Dataset items:
BEGIN

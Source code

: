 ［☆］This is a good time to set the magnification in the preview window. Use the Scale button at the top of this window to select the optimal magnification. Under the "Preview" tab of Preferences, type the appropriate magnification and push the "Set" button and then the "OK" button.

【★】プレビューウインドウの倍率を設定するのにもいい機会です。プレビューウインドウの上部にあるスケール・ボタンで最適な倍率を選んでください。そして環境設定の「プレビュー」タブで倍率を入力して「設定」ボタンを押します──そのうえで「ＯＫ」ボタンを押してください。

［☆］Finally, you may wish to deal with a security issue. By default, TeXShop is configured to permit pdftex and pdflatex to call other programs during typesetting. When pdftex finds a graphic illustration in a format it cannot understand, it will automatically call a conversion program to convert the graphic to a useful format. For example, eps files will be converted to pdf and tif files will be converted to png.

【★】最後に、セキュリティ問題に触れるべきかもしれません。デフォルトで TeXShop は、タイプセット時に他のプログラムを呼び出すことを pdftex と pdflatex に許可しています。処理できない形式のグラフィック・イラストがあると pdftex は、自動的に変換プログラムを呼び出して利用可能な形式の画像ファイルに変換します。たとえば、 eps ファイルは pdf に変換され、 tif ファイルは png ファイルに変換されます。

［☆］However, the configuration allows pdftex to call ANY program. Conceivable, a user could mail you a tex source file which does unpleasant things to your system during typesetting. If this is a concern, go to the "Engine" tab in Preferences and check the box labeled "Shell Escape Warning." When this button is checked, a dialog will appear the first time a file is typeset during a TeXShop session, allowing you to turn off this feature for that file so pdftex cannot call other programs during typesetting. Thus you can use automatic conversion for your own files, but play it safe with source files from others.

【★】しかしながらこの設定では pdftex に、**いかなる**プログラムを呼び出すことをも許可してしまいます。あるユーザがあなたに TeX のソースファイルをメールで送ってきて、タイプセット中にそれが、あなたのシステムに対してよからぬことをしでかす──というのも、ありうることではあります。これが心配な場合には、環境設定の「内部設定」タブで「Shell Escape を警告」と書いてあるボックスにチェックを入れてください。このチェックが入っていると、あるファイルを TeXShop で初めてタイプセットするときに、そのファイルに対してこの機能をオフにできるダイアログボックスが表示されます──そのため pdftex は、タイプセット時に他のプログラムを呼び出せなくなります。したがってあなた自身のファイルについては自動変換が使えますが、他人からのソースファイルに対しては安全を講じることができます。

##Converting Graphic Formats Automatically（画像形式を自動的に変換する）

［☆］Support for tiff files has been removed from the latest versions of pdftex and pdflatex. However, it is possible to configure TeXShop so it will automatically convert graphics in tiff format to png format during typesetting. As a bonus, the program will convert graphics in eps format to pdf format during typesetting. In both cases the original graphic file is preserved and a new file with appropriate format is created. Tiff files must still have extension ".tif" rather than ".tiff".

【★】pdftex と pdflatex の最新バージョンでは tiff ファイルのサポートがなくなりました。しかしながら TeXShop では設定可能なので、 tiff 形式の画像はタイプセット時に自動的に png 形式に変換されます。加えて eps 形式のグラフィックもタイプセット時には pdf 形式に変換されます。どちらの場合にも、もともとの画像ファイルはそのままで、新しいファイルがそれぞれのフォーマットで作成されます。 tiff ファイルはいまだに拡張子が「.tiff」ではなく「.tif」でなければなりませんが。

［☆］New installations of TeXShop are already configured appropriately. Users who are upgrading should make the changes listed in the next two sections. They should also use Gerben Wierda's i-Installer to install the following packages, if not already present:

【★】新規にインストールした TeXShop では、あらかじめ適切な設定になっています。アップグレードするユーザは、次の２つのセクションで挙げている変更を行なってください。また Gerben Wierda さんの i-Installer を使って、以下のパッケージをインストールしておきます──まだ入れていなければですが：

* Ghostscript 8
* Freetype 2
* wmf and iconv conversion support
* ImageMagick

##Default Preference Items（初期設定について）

END

REQUIREMENT: Give back one number only: the count of lines in the entries that hold the string "Installer".

REPLY TO THE TASK: 2